Lewis Baltz
[Photographer, b. 1945, Newport Beach, California, d. 2014, Paris.]

 I saw a world that was being shoved down my throat, and I thought by putting up a mirror to it I could show it to itself. 

Christian Metz
[Writer and film theorist, b. 1931, Béziers, France, lives in France.]

 Photography is the mirror, more faithful than any actual mirror, in which we witness at every age, our own aging. The actual mirror accompanies us through time, thoughtfully and treacherously; it changes with us, so that we appear not to change. 

August Sander
[Photographer, b. 1876, Herdorf, Germany, d. 1964, Cologne.]

 I never made a person look bad. They do that themselves.

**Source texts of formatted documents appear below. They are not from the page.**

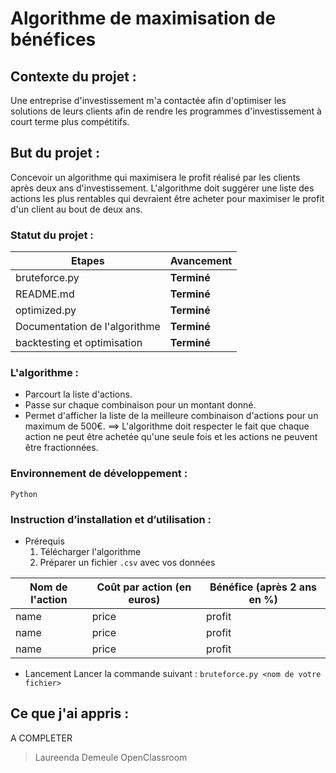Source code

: # Algorithme de maximisation de bénéfices

## Contexte du projet : 
Une entreprise d'investissement m'a contactée afin d'optimiser les solutions de leurs clients afin de rendre les programmes d'investissement à court terme plus compétitifs.

## But du projet : 
Concevoir un algorithme qui maximisera le profit réalisé par les clients après deux ans d'investissement. L'algorithme doit suggérer une liste des actions les plus rentables qui devraient être acheter pour maximiser le profit d'un client au bout de deux ans.

### Statut du projet : 
| Etapes | Avancement |
| ------ | ------ |
| bruteforce.py | **Terminé** |
| README.md | **Terminé** |
| optimized.py | **Terminé** |
| Documentation de l'algorithme | **Terminé** |
| backtesting et optimisation | **Terminé** |

### L'algorithme :
*	Parcourt la liste d'actions. 
*	Passe sur chaque combinaison pour un montant donné.
*	Permet d'afficher la liste de la meilleure combinaison d'actions pour un maximum de 500€.
==>	L'algorithme doit respecter le fait que chaque action ne peut être achetée qu'une seule fois et les actions ne peuvent être fractionnées.

### Environnement de développement :
`Python`

### Instruction d’installation et d’utilisation :
*	Prérequis
	1. Télécharger l'algorithme
	2. Préparer un fichier `.csv` avec vos données 

| Nom de l'action | Coût par action (en euros) | Bénéfice (après 2 ans en %) |
| ------ | ------ | ------ |
| name | price | profit |
| name | price | profit |
| name | price | profit |


*	Lancement
Lancer la commande suivant : ``bruteforce.py <nom de votre fichier> ``


## Ce que j'ai appris :
A COMPLETER

> Laureenda Demeule
> OpenClassroom
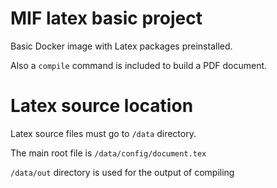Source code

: # MIF latex basic project 

Basic Docker image with Latex packages preinstalled.

Also a `compile` command is included to build a PDF document.

# Latex source location

Latex source files must go to `/data` directory. 

The main root file is `/data/config/document.tex`

`/data/out` directory is used for the output of compiling
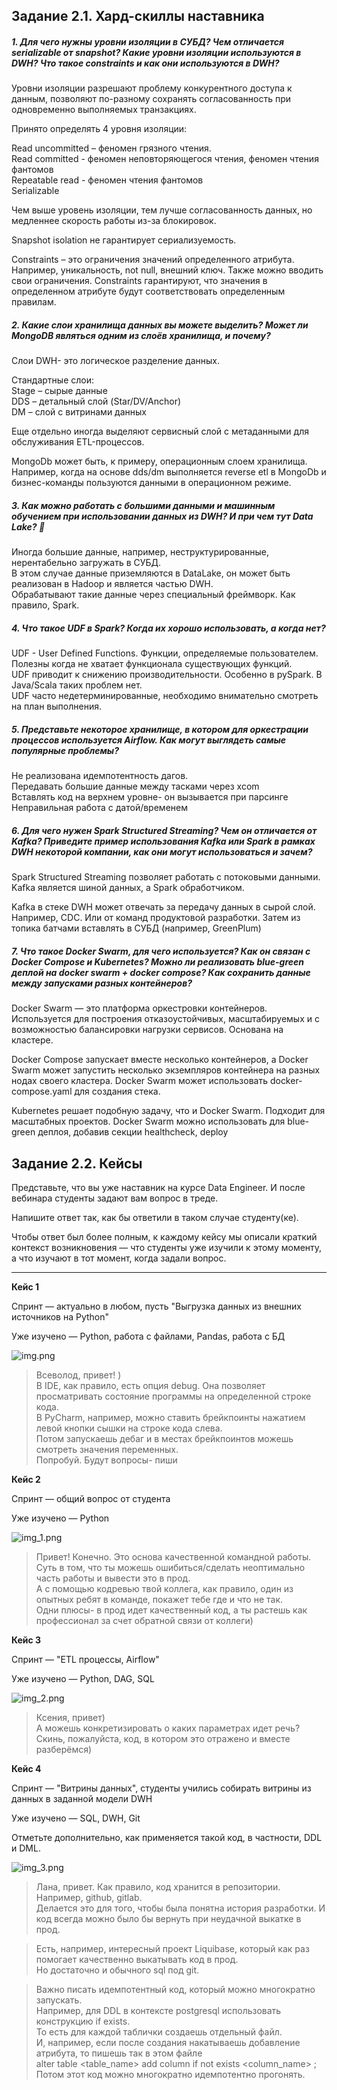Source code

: ## Задание 2.1. Хард-скиллы наставника 
##### 1. Для чего нужны уровни изоляции в СУБД? Чем отличается serializable от snapshot? Какие уровни изоляции используются в DWH? Что такое constraints и как они используются в DWH?

Уровни изоляции разрешают проблему конкурентного доступа к данным, позволяют по-разному сохранять согласованность при одновременно выполняемых транзакциях.

Принято определять 4 уровня изоляции: 

Read uncommitted – феномен грязного чтения. \
Read committed - феномен неповторяющегося чтения, феномен чтения фантомов \
Repeatable read - феномен чтения фантомов \
Serializable 

Чем выше уровень изоляции, тем лучше согласованность данных, но медленнее скорость работы из-за блокировок.

Snapshot isolation не гарантирует сериализуемость. 

Constraints – это ограничения значений определенного атрибута. Например, уникальность, not null, внешний ключ. Также можно вводить свои ограничения.
Constraints гарантируют, что значения в определенном атрибуте будут соответствовать определенным правилам.


##### 2. Какие слои хранилища данных вы можете выделить? Может ли MongoDB являться одним из слоёв хранилища, и почему?

Слои DWH- это логическое разделение данных.

Стандартные слои: \
Stage – сырые данные \
DDS – детальный слой (Star/DV/Anchor) \
DM – слой с витринами данных

Еще отдельно иногда выделяют сервисный слой с метаданными для обслуживания ETL-процессов.

MongoDb  может быть, к примеру, операционным слоем хранилища. 
Например, когда на основе dds/dm выполняется reverse etl в MongoDb и бизнес-команды пользуются данными в операционном режиме.


##### 3. Как можно работать с большими данными и машинным обучением при использовании данных из DWH? И при чем тут Data Lake? 🙂

Иногда большие данные, например, неструктурированные, нерентабельно загружать в СУБД. \
В этом случае данные приземляются в DataLake, он может быть реализован в Hadoop и является частью DWH. \
Обрабатывают такие данные через специальный фреймворк. Как правило, Spark.


##### 4. Что такое UDF в Spark? Когда их хорошо использовать, а когда нет?

UDF - User Defined Functions. Функции, определяемые пользователем. Полезны когда не хватает функционала существующих функций. \
UDF приводит к снижению производительности. Особенно в pySpark. В Java/Scala таких проблем нет. \
UDF часто недетерминированные, необходимо внимательно смотреть на план выполнения.


##### 5. Представьте некоторое хранилище, в котором для оркестрации процессов используется Airflow. Как могут выглядеть самые популярные проблемы?

Не реализована идемпотентность дагов. \
Передавать большие данные между тасками через xcom \
Вставлять код на верхнем уровне- он вызывается при парсинге \
Неправильная работа с датой/временем


##### 6. Для чего нужен Spark Structured Streaming? Чем он отличается от Kafka? Приведите пример использования Kafka или Spark в рамках DWH некоторой компании, как они могут использоваться и зачем?

Spark Structured Streaming позволяет работать с потоковыми данными. Kafka является шиной данных, а Spark обработчиком.

Kafka в стеке DWH может отвечать за передачу данных в сырой слой. 
Например, CDC. Или от команд продуктовой разработки. 
Затем из топика батчами вставлять в СУБД (например, GreenPlum)


##### 7. Что такое Docker Swarm, для чего используется? Как он связан с Docker Compose и Kubernetes? Можно ли реализовать blue-green деплой на docker swarm + docker compose? Как сохранить данные между запусками разных контейнеров?

Docker Swarm — это платформа оркестровки контейнеров. Используется для построения отказоустойчивых, масштабируемых и с возможностью балансировки нагрузки сервисов.
Основана на кластере.

Docker Compose запускает вместе несколько контейнеров, а Docker Swarm может запустить несколько экземпляров контейнера на разных нодах своего кластера. 
Docker Swarm может использовать docker-compose.yaml для создания стека.

Kubernetes решает подобную задачу, что и Docker Swarm. Подходит для масштабных проектов.
Docker Swarm можно использовать для blue-green деплоя, добавив секции healthcheck, deploy

## Задание 2.2. Кейсы

<aside>
Представьте, что вы уже наставник на курсе Data Engineer. И после вебинара студенты задают вам вопрос в треде.

Напишите ответ так, как бы ответили в таком случае студенту(ке). 

Чтобы ответ был более полным, к каждому кейсу мы описали краткий контекст возникновения — что студенты уже изучили к этому моменту, а что изучают в тот момент, когда задали вопрос.

</aside>

---

**Кейс 1**

Спринт — актуально в любом, пусть "Выгрузка данных из внешних источников на Python"

Уже изучено — Python, работа с файлами, Pandas, работа с БД

![img.png](img/img.png)

> Всеволод, привет! ) \
В IDE, как правило, есть опция debug. Она позволяет просматривать состояние программы на определенной строке кода. \
В PyCharm, например, можно ставить брейкпоинты нажатием левой кнопки сышки на строке кода слева. \
Потом запускаешь дебаг и в местах брейкпоинтов можешь смотреть значения переменных. \
Попробуй. Будут вопросы- пиши

**Кейс 2**

Спринт — общий вопрос от студента

Уже изучено — Python

![img_1.png](img/img_1.png)

> Привет! Конечно. Это основа качественной командной работы. \
Суть в том, что ты можешь ошибиться/сделать неоптимально часть работы и вывести это в прод. \
А с помощью кодревью твой коллега, как правило, один из опытных ребят в команде, покажет тебе где и что не так. \
Одни плюсы- в прод идет качественный код, а ты растешь как профессионал за счет обратной связи от коллеги)


**Кейс 3**

Спринт — "ETL процессы, Airflow"

Уже изучено — Python, DAG, SQL

![img_2.png](img/img_2.png)

> Ксения, привет) \
А можешь конкретизировать о каких параметрах идет речь? \
Скинь, пожалуйста, код, в котором это отражено и вместе разберёмся)


**Кейс 4**

Спринт — "Витрины данных", студенты учились собирать витрины из данных в заданной модели DWH

Уже изучено — SQL, DWH, Git

Отметьте дополнительно, как применяется такой код, в частности, DDL и DML.

![img_3.png](img/img_3.png)

> Лана, привет.
Как правило, код хранится в репозитории. Например, github, gitlab. \
Делается это для того, чтобы была понятна история разработки. И код всегда можно было бы вернуть при неудачной выкатке в прод.

> Есть, например, интересный проект Liquibase, который как раз помогает качественно выкатывать код в прод. \
Но достаточно и обычного sql под git. 

> Важно писать идемпотентный код, который можно многократно запускать. \
Например, для DDL в контексте postgresql использовать конструкцию if exists. \
То есть для каждой таблички создаешь отдельный файл. \
И, например, если после создания накатываешь добавление атрибута, то пишешь так в этом файле\
alter table <table_name> add column if not exists <column_name> <type>; \
Потом этот код можно многократно идемпотентно прогонять.
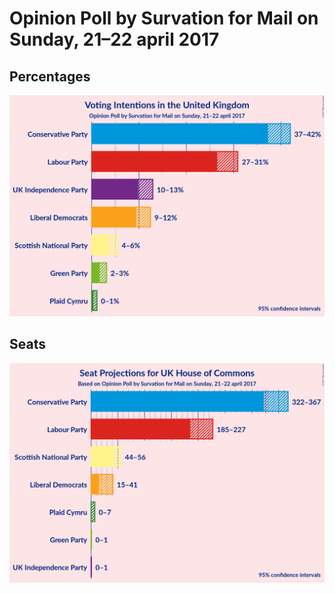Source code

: # Opinion Poll by Survation for Mail on Sunday, 21–22 april 2017

## Percentages

![Percentages](2017-04-22-Survation.png "Percentages")

## Seats

![Seats](2017-04-22-Survation-seats.png "Seats")


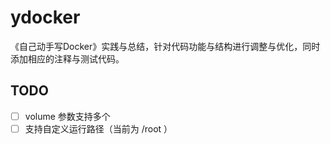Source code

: # ydocker

《自己动手写Docker》实践与总结，针对代码功能与结构进行调整与优化，同时添加相应的注释与测试代码。

## TODO

- [ ] volume 参数支持多个
- [ ] 支持自定义运行路径（当前为 /root ）
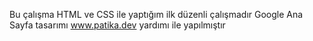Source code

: Bu çalışma HTML ve CSS ile yaptığım ilk düzenli çalışmadır
Google Ana Sayfa tasarımı www.patika.dev yardımı ile yapılmıştır
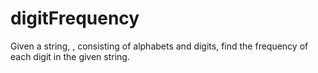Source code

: # digitFrequency
Given a string, , consisting of alphabets and digits, find the frequency of each digit in the given string.
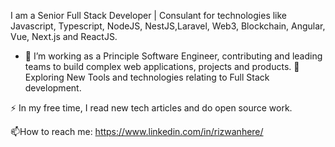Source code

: I am a Senior Full Stack Developer | Consulant for technologies like Javascript, Typescript, NodeJS, NestJS,Laravel, Web3, Blockchain, Angular, Vue, Next.js and ReactJS. 

- 🔭 I’m working as a Principle Software Engineer, contributing and leading teams to build complex web applications, projects and products.
🌱 Exploring New Tools and technologies relating to Full Stack development.

⚡ In my free time, I read new tech articles and do open source work.

📫How to reach me: https://www.linkedin.com/in/rizwanhere/
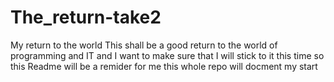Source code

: # The_return-take2
My return to the world 
This shall be a good return to the world of programming and IT and I want to make sure that I will stick to it this time so this Readme will be a remider for me this whole repo will docment my start 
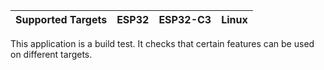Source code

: | Supported Targets | ESP32 | ESP32-C3 | Linux |
| ----------------- | ----- | -------- | ----- |

This application is a build test. It checks that certain features can be used on different targets.
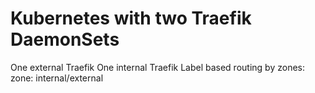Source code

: # Kubernetes with two Traefik DaemonSets
One external Traefik
One internal Traefik
Label based routing by zones:
  zone: internal/external
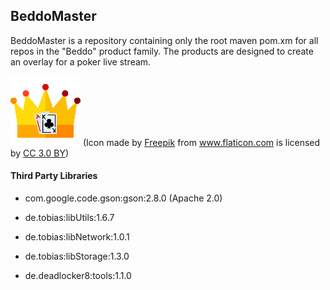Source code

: ## BeddoMaster

BeddoMaster is a repository containing only the root maven pom.xm for all repos in the "Beddo" product family. The products are designed to create an overlay for a poker live stream.

![](/build/resources/icon_112x112.png) (Icon made by <a href="http://www.freepik.com" title="Freepik">Freepik</a> from <a href="https://www.flaticon.com/" title="Flaticon">www.flaticon.com</a> is licensed by <a href="http://creativecommons.org/licenses/by/3.0/" title="Creative Commons BY 3.0" target="_blank">CC 3.0 BY</a>)


#### Third Party Libraries

* com.google.code.gson:gson:2.8.0 (Apache 2.0)


* de.tobias:libUtils:1.6.7
* de.tobias:libNetwork:1.0.1
* de.tobias:libStorage:1.3.0
* de.deadlocker8:tools:1.1.0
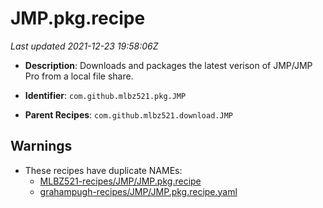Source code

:# JMP.pkg.recipe

_Last updated 2021-12-23 19:58:06Z_

- **Description**: Downloads and packages the latest verison of JMP/JMP Pro from a local file share.

- **Identifier**: `com.github.mlbz521.pkg.JMP`

- **Parent Recipes**: `com.github.mlbz521.download.JMP`

## Warnings

- These recipes have duplicate NAMEs:
    - [MLBZ521-recipes/JMP/JMP.pkg.recipe](/autopkg-dupe-tracker/MLBZ521-recipes/JMP/JMP.pkg.recipe)
    - [grahampugh-recipes/JMP/JMP.pkg.recipe.yaml](/autopkg-dupe-tracker/grahampugh-recipes/JMP/JMP.pkg.recipe.yaml)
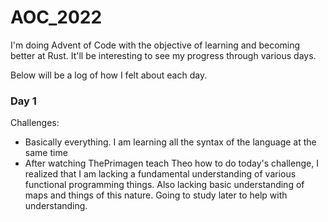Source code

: # AOC_2022

I'm doing Advent of Code with the objective of learning and becoming better at Rust. It'll be interesting to see my progress through various days.

Below will be a log of how I felt about each day. 

### Day 1
Challenges: 
- Basically everything. I am learning all the syntax of the language at the same time
- After watching ThePrimagen teach Theo how to do today's challenge, I realized that I am lacking a fundamental understanding of various functional programming things. Also lacking basic understanding of maps and things of this nature. Going to study later to help with understanding.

The portrait is your mirror. 

Larry Fink
[Photographer, b. 1941, Brooklyn, New York, lives in Martins Creek, Pennsylvania.]

 The pictures are taken in the spirit of finding myself in the other or finding the other in myself. (On his images published as Social Graces, made mainly at museum and gallery parties and similar high-end social functions.) 

Eikoh Hosoe
[Photographer, b. 1933, Yonezawa, Yamagata Prefecture, Japan, lives in Tokyo.]

 To me, a photograph is both a record and a testimony, mirror and window... in which inside and outside are as one, ever-changing... The camera is generally assumed to be unable to depict that which is not visible to the eye. And yet the photographer who wields it well can depict what lies unseen in his memory. 

Peter Galassi
[Curator and writer, b. 1951, Washington, D.C., lives in New York.]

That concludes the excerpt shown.